WHAT IS NEEDED » Your task is to copy every line of the records below that contains "Statex".

(Rendered images with source text)
»»

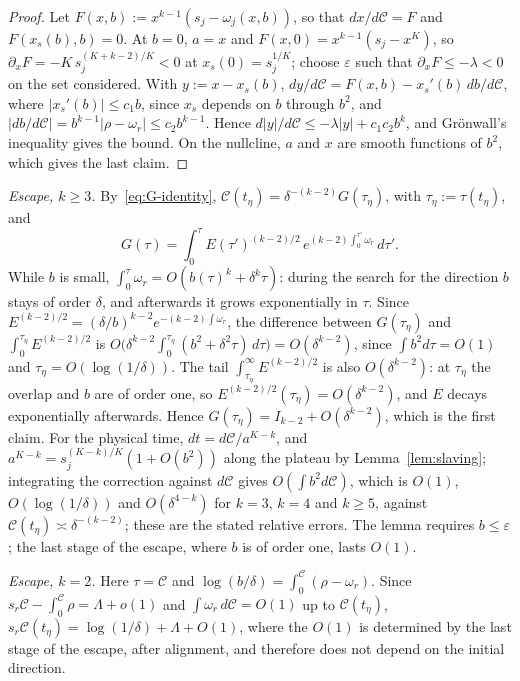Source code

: \documentclass[11pt]{article}
\newcommand{\Clk}{\mathcal{C}}
\theoremstyle{definition}
\numberwithin{equation}{section}
\begin{document}
\begin{proof}
Let $F(x,b):=x^{k-1}(s_j-\omega_j(x,b))$, so that $dx/d\Clk=F$ and $F(x_s(b),b)=0$. At $b=0$, $a=x$ and $F(x,0)=x^{k-1}(s_j-x^K)$, so $\partial_xF=-K\,s_j^{(K+k-2)/K}<0$ at $x_s(0)=s_j^{1/K}$; choose $\varepsilon$ such that $\partial_xF\le-\lambda<0$ on the set considered. With $y:=x-x_s(b)$, $dy/d\Clk=F(x,b)-x_s'(b)\,db/d\Clk$, where $|x_s'(b)|\le c_1b$, since $x_s$ depends on $b$ through $b^2$, and $|db/d\Clk|=b^{k-1}|\rho-\omega_r|\le c_2b^{k-1}$. Hence $d|y|/d\Clk\le-\lambda|y|+c_1c_2b^k$, and Grönwall's inequality gives the bound. On the nullcline, $a$ and $x$ are smooth functions of $b^2$, which gives the last claim.
\end{proof}

\emph{Escape, $k\ge3$.} By~\eqref{eq:G-identity}, $\Clk(t_\eta)=\delta^{-(k-2)}G(\tau_\eta)$, with $\tau_\eta:=\tau(t_\eta)$, and
\[
G(\tau)=\int_0^\tau E(\tau')^{(k-2)/2}\,e^{(k-2)\int_0^{\tau'}\omega_r}\,d\tau'.
\]
While $b$ is small, $\int_0^\tau\omega_r=O(b(\tau)^k+\delta^k\tau)$: during the search for the direction $b$ stays of order $\delta$, and afterwards it grows exponentially in $\tau$. Since $E^{(k-2)/2}=(\delta/b)^{k-2}e^{-(k-2)\int\omega_r}$, the difference between $G(\tau_\eta)$ and $\int_0^{\tau_\eta}E^{(k-2)/2}$ is $O\big(\delta^{k-2}\int_0^{\tau_\eta}(b^2+\delta^2\tau)\,d\tau\big)=O(\delta^{k-2})$, since $\int b^2d\tau=O(1)$ and $\tau_\eta=O(\log(1/\delta))$. The tail $\int_{\tau_\eta}^\infty E^{(k-2)/2}$ is also $O(\delta^{k-2})$: at $\tau_\eta$ the overlap and $b$ are of order one, so $E^{(k-2)/2}(\tau_\eta)=O(\delta^{k-2})$, and $E$ decays exponentially afterwards. Hence $G(\tau_\eta)=I_{k-2}+O(\delta^{k-2})$, which is the first claim. For the physical time, $dt=d\Clk/a^{K-k}$, and $a^{K-k}=s_j^{(K-k)/K}(1+O(b^2))$ along the plateau by Lemma~\ref{lem:slaving}; integrating the correction against $d\Clk$ gives $O(\int b^2d\Clk)$, which is $O(1)$, $O(\log(1/\delta))$ and $O(\delta^{4-k})$ for $k=3$, $k=4$ and $k\ge5$, against $\Clk(t_\eta)\asymp\delta^{-(k-2)}$; these are the stated relative errors. The lemma requires $b\le\varepsilon$; the last stage of the escape, where $b$ is of order one, lasts $O(1)$.

\emph{Escape, $k=2$.} Here $\tau=\Clk$ and $\log(b/\delta)=\int_0^{\Clk}(\rho-\omega_r)$. Since $s_r\Clk-\int_0^{\Clk}\rho=\Lambda+o(1)$ and $\int\omega_r\,d\Clk=O(1)$ up to $\Clk(t_\eta)$, $s_r\Clk(t_\eta)=\log(1/\delta)+\Lambda+O(1)$, where the $O(1)$ is determined by the last stage of the escape, after alignment, and therefore does not depend on the initial direction.
\end{document}
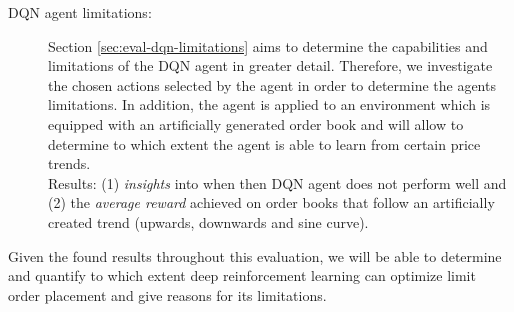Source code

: \begin{description}
    \item[DQN agent limitations: ]
    Section \ref{sec:eval-dqn-limitations} aims to determine the capabilities and limitations of the DQN agent in greater detail.
    Therefore, we investigate the chosen actions selected by the agent in order to determine the agents limitations.
    In addition, the agent is applied to an environment which is equipped with an artificially generated order book and will allow to determine to which extent the agent is able to learn from certain price trends.
    \\
    Results: (1) \textit{insights} into when then DQN agent does not perform well and (2) the \textit{average reward} achieved on order books that follow an artificially created trend (upwards, downwards and sine curve).
\end{description}
Given the found results throughout this evaluation, we will be able to determine and quantify to which extent deep reinforcement learning can optimize limit order placement and give reasons for its limitations.

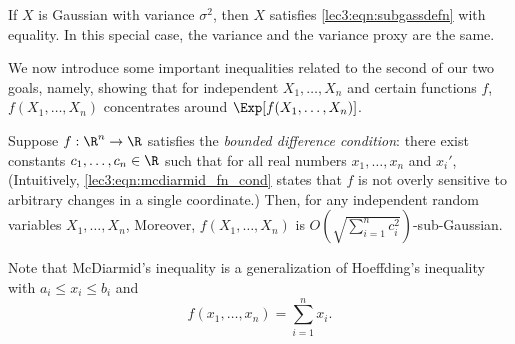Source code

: \begin{example}
If $X$ is Gaussian with variance $\sigma^2$, then $X$ satisfies \eqref{lec3:eqn:subgassdefn} with equality. In this special case, the variance and the variance proxy are the same.
\end{example}

We now introduce some important inequalities related to the second of our two goals, namely, showing that for independent $X_1, \dotsc, X_n$ and certain functions $f$, $f(X_1, \dotsc, X_n)$ concentrates around $\Exp[f(X_1, \dotsc, X_n)]$.

\begin{theorem}
    Suppose $f : \R^n \to \R$ satisfies the \emph{bounded difference condition}: there exist constants $c_1, \ldots, c_n \in \R$ such that for all real numbers $x_1, \ldots, x_n$ and $x_i'$,
    (Intuitively, \eqref{lec3:eqn:mcdiarmid_fn_cond} states that $f$ is not overly sensitive to arbitrary changes in a single coordinate.) Then, for any independent random variables $X_1, \ldots, X_n$,
    Moreover, $f(X_1, \ldots, X_n)$ is $O\left(\sqrt{\sum_{i = 1}^n c_i^2}\right)$-sub-Gaussian.
\end{theorem}

\begin{remark}
    Note that McDiarmid's inequality is a generalization of Hoeffding's inequality with $a_i \leq x_i \leq b_i$ and
    \begin{equation}
        f(x_1, \dotsc, x_n) = \sum_{i = 1}^n x_i.
    \end{equation} 
\end{remark}

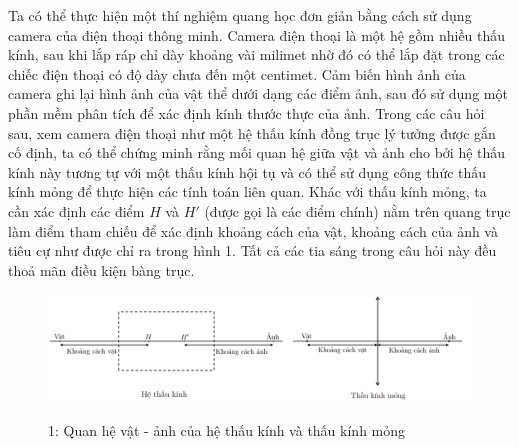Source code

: \noindent Ta có thể thực hiện một thí nghiệm quang học đơn giản bằng cách sử dụng camera của điện thoại thông minh. Camera điện thoại là một hệ gồm nhiều thấu kính, sau khi lắp ráp chỉ dày khoảng vài milimet nhờ đó có thể lắp đặt trong các chiếc điện thoại có độ dày chưa đến một centimet. Cảm biến hình ảnh của camera ghi lại hình ảnh của vật thể dưới dạng các điểm ảnh, sau đó sử dụng một phần mềm phân tích để xác định kính thước thực của ảnh. Trong các câu hỏi sau, xem camera điện thoại như một hệ thấu kính đồng trục lý tưởng được gắn cố định, ta có thể chứng minh rằng mối quan hệ giữa vật và ảnh cho bởi hệ thấu kính này tương tự với một thấu kính hội tụ và có thể sử dụng công thức thấu kính mỏng để thực hiện các tính toán liên quan. Khác với thấu kính mỏng, ta cần xác định các điểm $H$ và $H'$ (được gọi là các điểm chính) nằm trên quang trục làm điểm tham chiếu để xác định khoảng cách của vật, khoảng cách của ảnh và tiêu cự như được chỉ ra trong hình 1. Tất cả các tia sáng trong câu hỏi này đều thoả mãn điều kiện bàng trục.\\

\begin{figure}[h]
  \centering
  \includegraphics[width=1\textwidth]{images/Hinh 1.PNG}
  \begin{center}
    \figurename{ 1: Quan hệ vật - ảnh của hệ thấu kính và thấu kính mỏng}
  \end{center}
\end{figure}

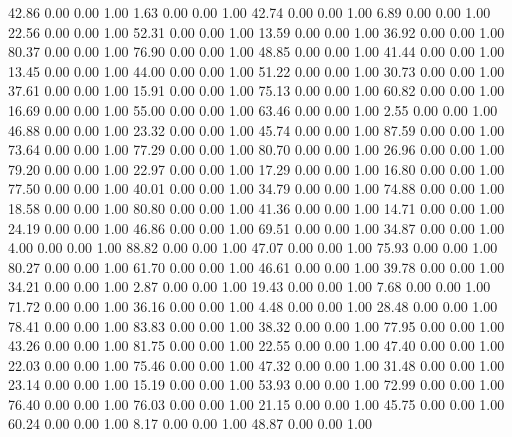   42.86   0.00   0.00   1.00
    1.63   0.00   0.00   1.00
   42.74   0.00   0.00   1.00
    6.89   0.00   0.00   1.00
   22.56   0.00   0.00   1.00
   52.31   0.00   0.00   1.00
   13.59   0.00   0.00   1.00
   36.92   0.00   0.00   1.00
   80.37   0.00   0.00   1.00
   76.90   0.00   0.00   1.00
   48.85   0.00   0.00   1.00
   41.44   0.00   0.00   1.00
   13.45   0.00   0.00   1.00
   44.00   0.00   0.00   1.00
   51.22   0.00   0.00   1.00
   30.73   0.00   0.00   1.00
   37.61   0.00   0.00   1.00
   15.91   0.00   0.00   1.00
   75.13   0.00   0.00   1.00
   60.82   0.00   0.00   1.00
   16.69   0.00   0.00   1.00
   55.00   0.00   0.00   1.00
   63.46   0.00   0.00   1.00
    2.55   0.00   0.00   1.00
   46.88   0.00   0.00   1.00
   23.32   0.00   0.00   1.00
   45.74   0.00   0.00   1.00
   87.59   0.00   0.00   1.00
   73.64   0.00   0.00   1.00
   77.29   0.00   0.00   1.00
   80.70   0.00   0.00   1.00
   26.96   0.00   0.00   1.00
   79.20   0.00   0.00   1.00
   22.97   0.00   0.00   1.00
   17.29   0.00   0.00   1.00
   16.80   0.00   0.00   1.00
   77.50   0.00   0.00   1.00
   40.01   0.00   0.00   1.00
   34.79   0.00   0.00   1.00
   74.88   0.00   0.00   1.00
   18.58   0.00   0.00   1.00
   80.80   0.00   0.00   1.00
   41.36   0.00   0.00   1.00
   14.71   0.00   0.00   1.00
   24.19   0.00   0.00   1.00
   46.86   0.00   0.00   1.00
   69.51   0.00   0.00   1.00
   34.87   0.00   0.00   1.00
    4.00   0.00   0.00   1.00
   88.82   0.00   0.00   1.00
   47.07   0.00   0.00   1.00
   75.93   0.00   0.00   1.00
   80.27   0.00   0.00   1.00
   61.70   0.00   0.00   1.00
   46.61   0.00   0.00   1.00
   39.78   0.00   0.00   1.00
   34.21   0.00   0.00   1.00
    2.87   0.00   0.00   1.00
   19.43   0.00   0.00   1.00
    7.68   0.00   0.00   1.00
   71.72   0.00   0.00   1.00
   36.16   0.00   0.00   1.00
    4.48   0.00   0.00   1.00
   28.48   0.00   0.00   1.00
   78.41   0.00   0.00   1.00
   83.83   0.00   0.00   1.00
   38.32   0.00   0.00   1.00
   77.95   0.00   0.00   1.00
   43.26   0.00   0.00   1.00
   81.75   0.00   0.00   1.00
   22.55   0.00   0.00   1.00
   47.40   0.00   0.00   1.00
   22.03   0.00   0.00   1.00
   75.46   0.00   0.00   1.00
   47.32   0.00   0.00   1.00
   31.48   0.00   0.00   1.00
   23.14   0.00   0.00   1.00
   15.19   0.00   0.00   1.00
   53.93   0.00   0.00   1.00
   72.99   0.00   0.00   1.00
   76.40   0.00   0.00   1.00
   76.03   0.00   0.00   1.00
   21.15   0.00   0.00   1.00
   45.75   0.00   0.00   1.00
   60.24   0.00   0.00   1.00
    8.17   0.00   0.00   1.00
   48.87   0.00   0.00   1.00
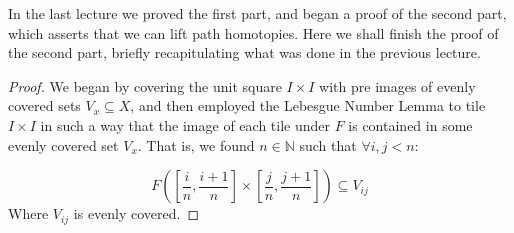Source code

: \documentclass[11pt,reqno]{amsart}
\newcommand{\N}[0]{\mathbb{N}}
\theoremstyle{definition}
\begin{document}
    In the last lecture we proved the first part, and began a proof of the second part, which asserts that we can lift path homotopies. Here we shall finish the proof of the second part, briefly recapitulating what was done in the previous lecture.
    \begin{proof}
    We began by covering the unit square $I\times I$ with pre images of evenly covered sets $V_x\subseteq X$, and then employed the Lebesgue Number Lemma to tile $I\times I$ in such a way that the image of each tile under $F$ is contained in some evenly covered set $V_x$. That is, we found $n\in \N$ such that $\forall i,j<n$:
    
	\[F([\frac{i}{n},\frac{i+1}{n}]\times [\frac{j}{n},\frac{j+1}{n}])\subseteq V_{ij}
\]
Where $V_{ij}$ is evenly covered.

	\par


\end{proof}
\end{document}
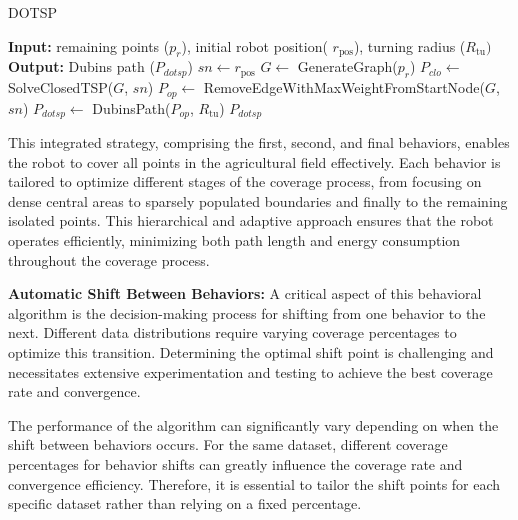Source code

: \begin{algorithm}[H]
    \caption{DOTSP}
    \label{alg:dotsp_path}
    \begin{algorithmic}[1]
    \Statex \textbf{Input:} remaining points ($p_r$), initial robot position( $r_{\text{pos}}$), turning radius ($R_{\text{tu}})$
    \Statex \textbf{Output:} Dubins path ($P_{dotsp}$)
    \newline
    \State $sn \leftarrow r_{\text{pos}}$
    \State $G \leftarrow$ GenerateGraph($p_r$)
    \State $P_{clo} \leftarrow$ SolveClosedTSP($G$, $sn$)
    \State $P_{op} \leftarrow$ RemoveEdgeWithMaxWeightFromStartNode($G$, $sn$)
    \State $P_{dotsp} \leftarrow$ DubinsPath($P_{op}$, $R_{\text{tu}}$)
    \State \Return $P_{dotsp}$
    \end{algorithmic}
    \end{algorithm}

This integrated strategy, comprising the first, second, and final behaviors, enables the robot to cover all points in the agricultural field effectively. Each behavior is tailored to optimize different stages of the coverage process, from focusing on dense central areas to sparsely populated boundaries and finally to the remaining isolated points. This hierarchical and adaptive approach ensures that the robot operates efficiently, minimizing both path length and energy consumption throughout the coverage process.


\vspace*{6mm}   

\textbf{Automatic Shift Between Behaviors: }
A critical aspect of this behavioral algorithm is the decision-making process for shifting from one behavior to the next. Different data distributions require varying coverage percentages to optimize this transition. Determining the optimal shift point is challenging and necessitates extensive experimentation and testing to achieve the best coverage rate and convergence.

\vspace*{6mm}   

The performance of the algorithm can significantly vary depending on when the shift between behaviors occurs. For the same dataset, different coverage percentages for behavior shifts can greatly influence the coverage rate and convergence efficiency. Therefore, it is essential to tailor the shift points for each specific dataset rather than relying on a fixed percentage.

\vspace*{6mm}   

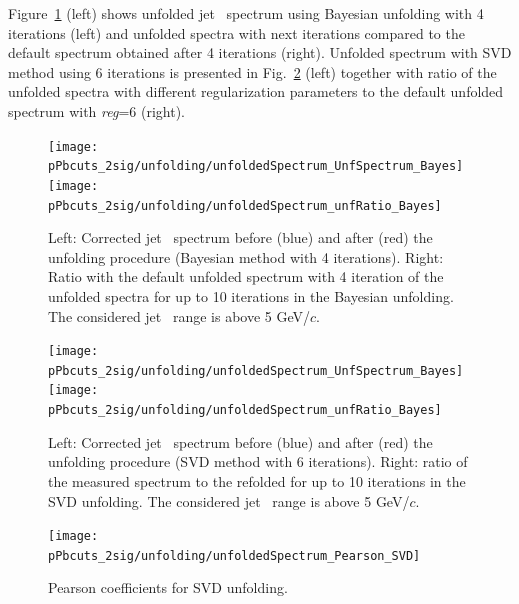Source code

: Figure~\ref{fig:UnfSpec_pPb_Dzero_reg4} (left) shows unfolded jet \pt\ spectrum using Bayesian unfolding with 4 iterations (left) and unfolded spectra with next iterations compared to the default spectrum obtained after 4 iterations (right).
Unfolded spectrum with SVD method using 6 iterations is presented in Fig.~\ref{fig:UnfSpec_pPb_Dzero_SVD} (left) together with ratio of the unfolded spectra with different regularization parameters to the default unfolded spectrum with {\it reg}=6 (right).

\begin{figure}[bth]
\centering
\texttt{[image: pPbcuts\_2sig/unfolding/unfoldedSpectrum\_UnfSpectrum\_Bayes]}
\texttt{[image: pPbcuts\_2sig/unfolding/unfoldedSpectrum\_unfRatio\_Bayes]}
\caption{Left: Corrected jet \pt\ spectrum before (blue) and after (red) the unfolding procedure (Bayesian method with 4 iterations). Right: Ratio with the default unfolded spectrum with 4 iteration of the unfolded spectra for up to 10 iterations in the Bayesian unfolding. The considered jet \pt\ range is above 5 GeV/$c$.}
\label{fig:UnfSpec_pPb_Dzero_reg4}
\end{figure}

\begin{figure}[bth]
\centering
\texttt{[image: pPbcuts\_2sig/unfolding/unfoldedSpectrum\_UnfSpectrum\_Bayes]}
\texttt{[image: pPbcuts\_2sig/unfolding/unfoldedSpectrum\_unfRatio\_Bayes]}
\caption{Left: Corrected jet \pt\ spectrum before (blue) and after (red) the unfolding procedure (SVD method with 6 iterations). Right: ratio of the measured spectrum to the refolded for up to 10 iterations in the SVD unfolding. The considered jet \pt\ range is above 5 GeV/$c$.}
\label{fig:UnfSpec_pPb_Dzero_SVD}
\end{figure}


\begin{figure}[bth]
\centering
\texttt{[image: pPbcuts\_2sig/unfolding/unfoldedSpectrum\_Pearson\_SVD]}
\caption{Pearson coefficients for SVD unfolding.}
\label{fig:unfPearson_pPb_Dzero_SVD}
\end{figure}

««

EXERCISE SOLUTION »
    \Statex \textbf{Input:} remaining points ($p_r$), initial robot position( $r_{\text{pos}}$), turning radius ($R_{\text{tu}})$
    \Statex \textbf{Output:} Dubins path ($P_{dotsp}$)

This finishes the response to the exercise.